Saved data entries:
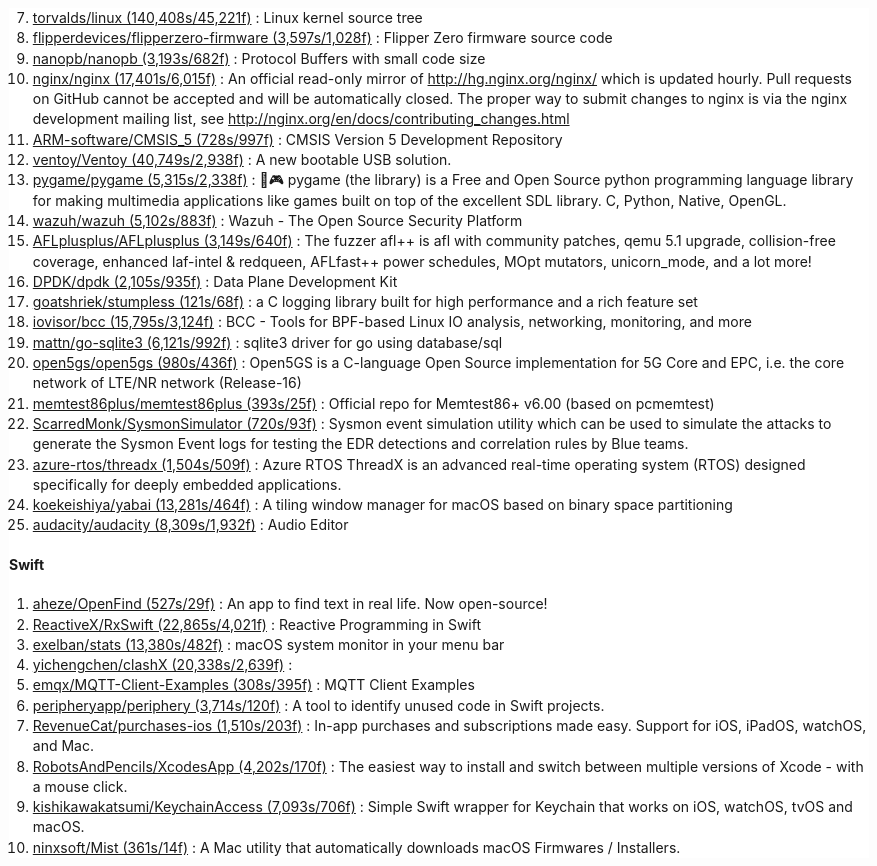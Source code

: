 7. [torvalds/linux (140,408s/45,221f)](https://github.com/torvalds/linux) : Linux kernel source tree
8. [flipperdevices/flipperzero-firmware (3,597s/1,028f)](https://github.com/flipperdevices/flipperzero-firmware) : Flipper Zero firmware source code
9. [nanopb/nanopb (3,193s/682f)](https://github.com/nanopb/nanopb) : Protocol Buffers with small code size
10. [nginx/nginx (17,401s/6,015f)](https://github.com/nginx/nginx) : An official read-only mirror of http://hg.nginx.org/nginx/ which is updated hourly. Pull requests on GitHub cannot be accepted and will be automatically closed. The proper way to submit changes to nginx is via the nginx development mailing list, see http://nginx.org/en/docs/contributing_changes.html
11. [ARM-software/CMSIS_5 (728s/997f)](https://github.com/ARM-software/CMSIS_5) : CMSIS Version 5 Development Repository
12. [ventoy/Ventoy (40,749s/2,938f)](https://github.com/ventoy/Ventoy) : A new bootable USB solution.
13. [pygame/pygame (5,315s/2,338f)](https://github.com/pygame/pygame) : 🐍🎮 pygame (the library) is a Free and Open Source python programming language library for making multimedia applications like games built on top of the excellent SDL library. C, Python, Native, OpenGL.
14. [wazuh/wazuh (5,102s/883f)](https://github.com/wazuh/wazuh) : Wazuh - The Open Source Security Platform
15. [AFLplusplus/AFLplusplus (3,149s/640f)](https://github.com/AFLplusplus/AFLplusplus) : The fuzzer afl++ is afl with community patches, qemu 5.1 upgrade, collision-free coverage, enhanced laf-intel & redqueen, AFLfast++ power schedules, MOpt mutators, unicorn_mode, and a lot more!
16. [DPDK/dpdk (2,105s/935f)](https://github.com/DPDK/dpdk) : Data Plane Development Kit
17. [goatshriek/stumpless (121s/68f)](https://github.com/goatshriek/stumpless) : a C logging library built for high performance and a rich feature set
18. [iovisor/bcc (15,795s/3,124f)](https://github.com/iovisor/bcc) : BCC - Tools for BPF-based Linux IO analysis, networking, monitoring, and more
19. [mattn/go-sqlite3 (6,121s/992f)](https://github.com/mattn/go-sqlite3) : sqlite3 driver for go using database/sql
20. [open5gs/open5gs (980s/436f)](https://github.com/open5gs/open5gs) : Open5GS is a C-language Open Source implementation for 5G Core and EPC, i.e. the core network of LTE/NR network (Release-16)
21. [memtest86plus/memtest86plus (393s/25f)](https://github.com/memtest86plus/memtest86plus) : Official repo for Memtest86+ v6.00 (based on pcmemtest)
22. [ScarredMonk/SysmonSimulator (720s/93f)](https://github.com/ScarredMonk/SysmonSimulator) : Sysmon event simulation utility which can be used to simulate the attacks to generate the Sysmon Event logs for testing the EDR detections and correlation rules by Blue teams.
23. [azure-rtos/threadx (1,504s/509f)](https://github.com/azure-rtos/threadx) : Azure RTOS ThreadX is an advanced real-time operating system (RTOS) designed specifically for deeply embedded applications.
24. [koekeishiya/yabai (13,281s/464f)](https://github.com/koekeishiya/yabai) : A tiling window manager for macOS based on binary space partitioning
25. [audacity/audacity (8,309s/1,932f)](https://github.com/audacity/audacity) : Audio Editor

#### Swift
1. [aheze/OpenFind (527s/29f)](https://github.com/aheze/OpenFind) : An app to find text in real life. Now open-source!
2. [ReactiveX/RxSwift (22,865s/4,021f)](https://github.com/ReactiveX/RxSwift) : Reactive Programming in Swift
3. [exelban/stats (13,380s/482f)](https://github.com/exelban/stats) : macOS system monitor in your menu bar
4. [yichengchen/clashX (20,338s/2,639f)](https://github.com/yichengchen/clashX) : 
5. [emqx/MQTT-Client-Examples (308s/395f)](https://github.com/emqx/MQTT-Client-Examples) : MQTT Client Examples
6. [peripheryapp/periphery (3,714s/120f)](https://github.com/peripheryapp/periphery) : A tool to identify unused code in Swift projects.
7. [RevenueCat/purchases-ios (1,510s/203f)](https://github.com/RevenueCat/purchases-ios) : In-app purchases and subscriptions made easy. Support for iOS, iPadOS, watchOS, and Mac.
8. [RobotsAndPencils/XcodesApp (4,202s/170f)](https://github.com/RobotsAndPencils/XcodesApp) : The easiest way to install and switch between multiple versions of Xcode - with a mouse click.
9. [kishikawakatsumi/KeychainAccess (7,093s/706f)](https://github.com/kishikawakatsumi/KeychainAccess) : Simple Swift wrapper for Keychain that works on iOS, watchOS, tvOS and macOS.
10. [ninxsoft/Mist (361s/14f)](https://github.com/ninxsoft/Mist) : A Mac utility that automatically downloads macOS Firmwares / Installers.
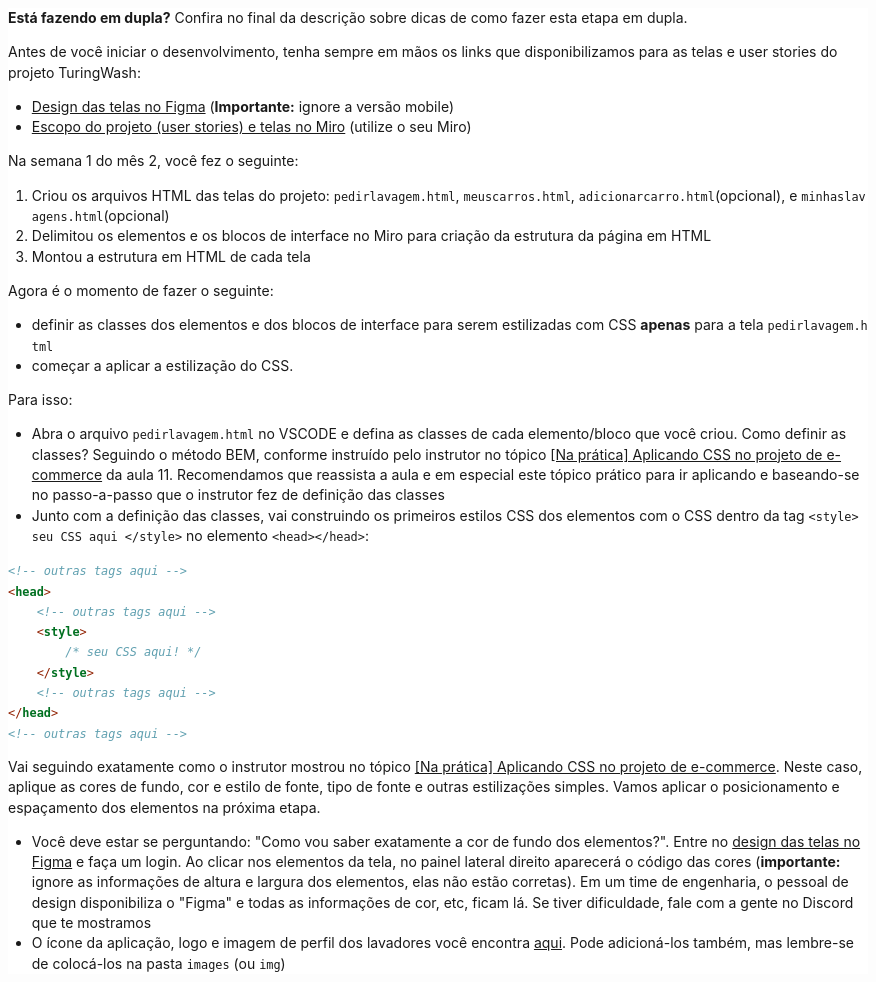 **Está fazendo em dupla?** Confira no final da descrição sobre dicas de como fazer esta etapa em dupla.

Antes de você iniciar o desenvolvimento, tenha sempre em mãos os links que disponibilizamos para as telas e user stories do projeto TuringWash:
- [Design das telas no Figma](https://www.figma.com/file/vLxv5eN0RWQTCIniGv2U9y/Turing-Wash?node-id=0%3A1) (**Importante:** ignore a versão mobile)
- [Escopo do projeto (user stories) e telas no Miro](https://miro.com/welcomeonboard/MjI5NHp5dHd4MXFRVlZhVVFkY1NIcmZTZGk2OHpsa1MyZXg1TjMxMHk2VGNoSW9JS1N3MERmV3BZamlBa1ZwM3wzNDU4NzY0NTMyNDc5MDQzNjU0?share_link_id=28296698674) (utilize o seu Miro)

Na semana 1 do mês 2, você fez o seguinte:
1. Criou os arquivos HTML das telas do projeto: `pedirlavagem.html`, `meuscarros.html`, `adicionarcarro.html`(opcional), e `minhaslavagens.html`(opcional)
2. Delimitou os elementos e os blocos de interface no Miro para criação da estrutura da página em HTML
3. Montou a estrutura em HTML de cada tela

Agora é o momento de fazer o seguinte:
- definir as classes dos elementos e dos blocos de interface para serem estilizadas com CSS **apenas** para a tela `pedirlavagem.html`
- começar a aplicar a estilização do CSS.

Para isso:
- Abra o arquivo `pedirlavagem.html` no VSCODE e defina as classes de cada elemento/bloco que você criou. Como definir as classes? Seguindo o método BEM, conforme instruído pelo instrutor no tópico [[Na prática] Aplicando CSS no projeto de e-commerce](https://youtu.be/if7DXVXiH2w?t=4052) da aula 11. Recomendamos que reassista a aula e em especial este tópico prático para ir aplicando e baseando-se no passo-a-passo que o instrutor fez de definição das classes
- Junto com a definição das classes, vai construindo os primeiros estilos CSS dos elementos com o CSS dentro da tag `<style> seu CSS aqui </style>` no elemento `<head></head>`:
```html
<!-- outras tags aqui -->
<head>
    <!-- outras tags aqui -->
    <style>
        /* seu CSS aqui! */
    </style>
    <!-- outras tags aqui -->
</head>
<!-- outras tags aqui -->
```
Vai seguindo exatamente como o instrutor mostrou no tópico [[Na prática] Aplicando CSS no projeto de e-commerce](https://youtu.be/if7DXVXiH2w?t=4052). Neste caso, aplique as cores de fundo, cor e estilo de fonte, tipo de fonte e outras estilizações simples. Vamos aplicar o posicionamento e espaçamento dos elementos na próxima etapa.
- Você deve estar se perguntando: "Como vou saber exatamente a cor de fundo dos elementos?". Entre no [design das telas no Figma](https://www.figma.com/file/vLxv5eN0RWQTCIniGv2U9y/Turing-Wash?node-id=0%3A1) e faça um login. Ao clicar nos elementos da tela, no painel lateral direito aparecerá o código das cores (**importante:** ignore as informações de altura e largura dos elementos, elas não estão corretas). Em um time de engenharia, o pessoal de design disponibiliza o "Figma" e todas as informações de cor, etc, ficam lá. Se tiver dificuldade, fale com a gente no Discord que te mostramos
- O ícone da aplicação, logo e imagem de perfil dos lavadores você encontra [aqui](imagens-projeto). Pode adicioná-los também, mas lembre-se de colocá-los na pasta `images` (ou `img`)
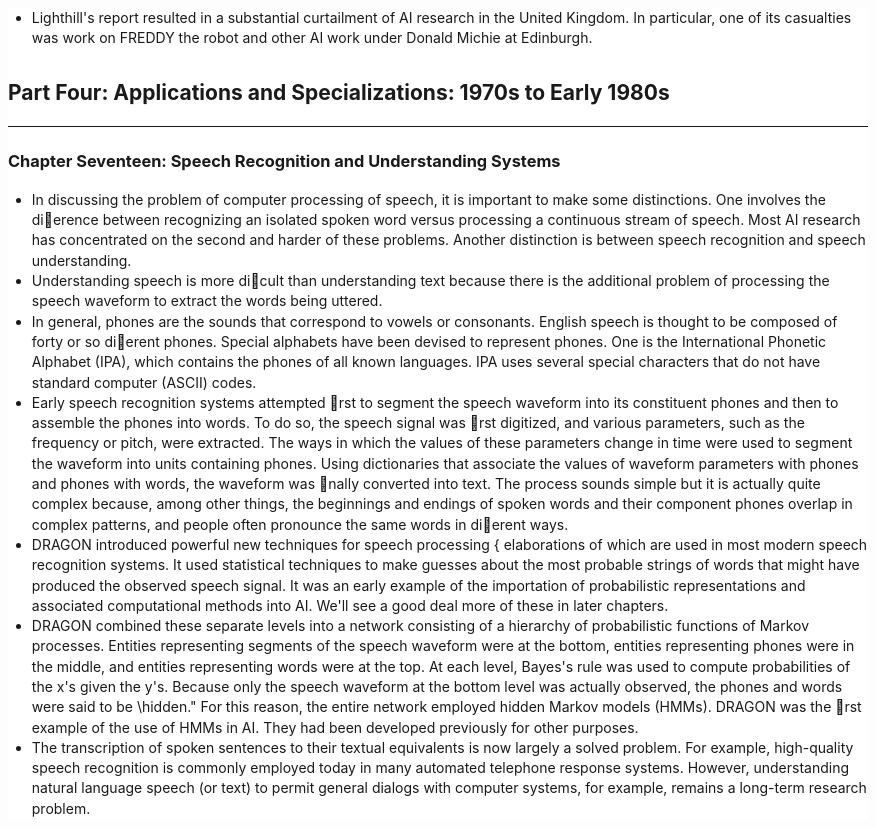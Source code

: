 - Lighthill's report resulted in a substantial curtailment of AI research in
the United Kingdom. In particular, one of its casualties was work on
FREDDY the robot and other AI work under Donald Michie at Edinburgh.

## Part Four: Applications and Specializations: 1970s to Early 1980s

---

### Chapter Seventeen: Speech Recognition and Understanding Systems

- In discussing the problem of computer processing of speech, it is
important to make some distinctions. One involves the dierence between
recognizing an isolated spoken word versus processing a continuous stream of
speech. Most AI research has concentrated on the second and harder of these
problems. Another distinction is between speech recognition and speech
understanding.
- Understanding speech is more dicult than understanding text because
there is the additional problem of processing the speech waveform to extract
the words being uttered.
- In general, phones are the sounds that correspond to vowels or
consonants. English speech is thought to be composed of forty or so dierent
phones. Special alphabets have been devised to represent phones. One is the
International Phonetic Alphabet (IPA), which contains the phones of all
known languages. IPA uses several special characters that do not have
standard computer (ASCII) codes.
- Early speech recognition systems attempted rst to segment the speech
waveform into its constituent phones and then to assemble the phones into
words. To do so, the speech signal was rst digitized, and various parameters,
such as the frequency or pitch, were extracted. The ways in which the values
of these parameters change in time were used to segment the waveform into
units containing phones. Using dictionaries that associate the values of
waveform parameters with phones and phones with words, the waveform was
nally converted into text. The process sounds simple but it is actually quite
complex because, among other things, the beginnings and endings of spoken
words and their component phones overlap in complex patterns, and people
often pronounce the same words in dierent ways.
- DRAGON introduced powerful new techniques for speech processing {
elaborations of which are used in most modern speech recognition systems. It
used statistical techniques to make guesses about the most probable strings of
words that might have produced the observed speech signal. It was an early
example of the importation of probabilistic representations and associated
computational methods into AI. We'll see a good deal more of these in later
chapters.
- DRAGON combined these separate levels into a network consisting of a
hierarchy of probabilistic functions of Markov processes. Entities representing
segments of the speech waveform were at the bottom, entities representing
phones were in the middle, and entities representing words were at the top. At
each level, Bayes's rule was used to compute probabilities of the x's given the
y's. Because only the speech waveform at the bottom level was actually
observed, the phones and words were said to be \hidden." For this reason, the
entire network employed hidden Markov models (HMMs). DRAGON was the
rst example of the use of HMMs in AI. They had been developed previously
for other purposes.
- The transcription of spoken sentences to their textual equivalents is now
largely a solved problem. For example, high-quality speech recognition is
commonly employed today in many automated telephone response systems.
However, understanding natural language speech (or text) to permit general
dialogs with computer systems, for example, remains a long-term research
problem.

▸ EXERCISE DESCRIPTION
Output, from the data above, the lines from the line with "- In general, phones" to the line with "standard computer (ASCII) codes." exactly as they stand, both ends included and nothing else.

▸ ANSWER TO THIS PROBLEM
- In general, phones are the sounds that correspond to vowels or
consonants. English speech is thought to be composed of forty or so dierent
phones. Special alphabets have been devised to represent phones. One is the
International Phonetic Alphabet (IPA), which contains the phones of all
known languages. IPA uses several special characters that do not have
standard computer (ASCII) codes.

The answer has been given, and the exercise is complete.